> _PROBLEM DETAILS_: Go through the records and copy each line where the word "Benutzer" occurs.

[Saved data entries]
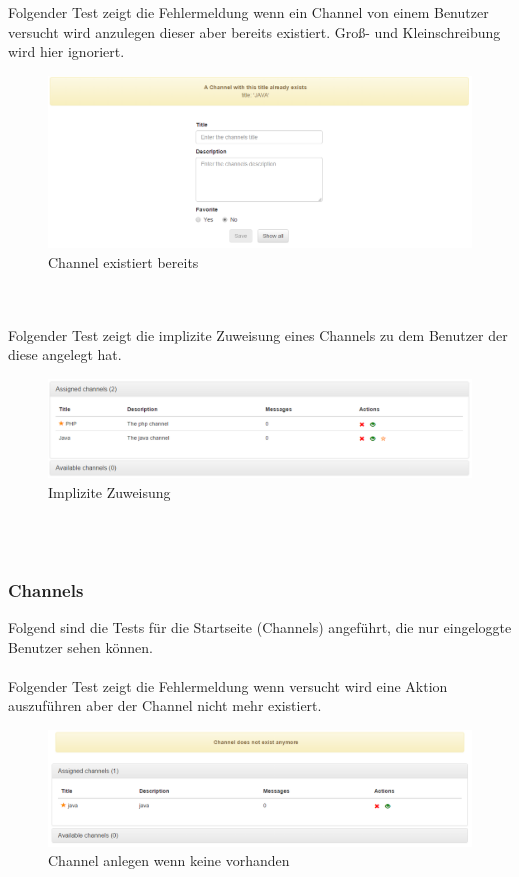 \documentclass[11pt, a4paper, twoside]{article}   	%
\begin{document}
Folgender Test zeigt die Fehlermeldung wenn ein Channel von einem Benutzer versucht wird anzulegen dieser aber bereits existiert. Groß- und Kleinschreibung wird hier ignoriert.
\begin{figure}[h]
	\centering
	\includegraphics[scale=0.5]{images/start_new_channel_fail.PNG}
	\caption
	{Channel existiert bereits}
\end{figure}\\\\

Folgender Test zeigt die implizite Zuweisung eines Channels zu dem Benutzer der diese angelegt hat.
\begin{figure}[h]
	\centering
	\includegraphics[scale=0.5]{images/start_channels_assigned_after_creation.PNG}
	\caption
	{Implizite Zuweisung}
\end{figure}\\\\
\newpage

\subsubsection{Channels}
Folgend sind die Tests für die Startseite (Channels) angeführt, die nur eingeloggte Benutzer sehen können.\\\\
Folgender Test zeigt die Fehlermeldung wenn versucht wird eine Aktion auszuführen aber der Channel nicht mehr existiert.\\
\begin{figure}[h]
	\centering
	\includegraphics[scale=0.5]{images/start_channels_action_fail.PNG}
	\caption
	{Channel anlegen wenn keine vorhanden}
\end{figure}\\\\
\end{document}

> _ANSWER AREA_:
Folgender Test zeigt die Fehlermeldung wenn ein Channel von einem Benutzer versucht wird anzulegen dieser aber bereits existiert. Groß- und Kleinschreibung wird hier ignoriert.
Folgender Test zeigt die implizite Zuweisung eines Channels zu dem Benutzer der diese angelegt hat.
Folgend sind die Tests für die Startseite (Channels) angeführt, die nur eingeloggte Benutzer sehen können.\\\\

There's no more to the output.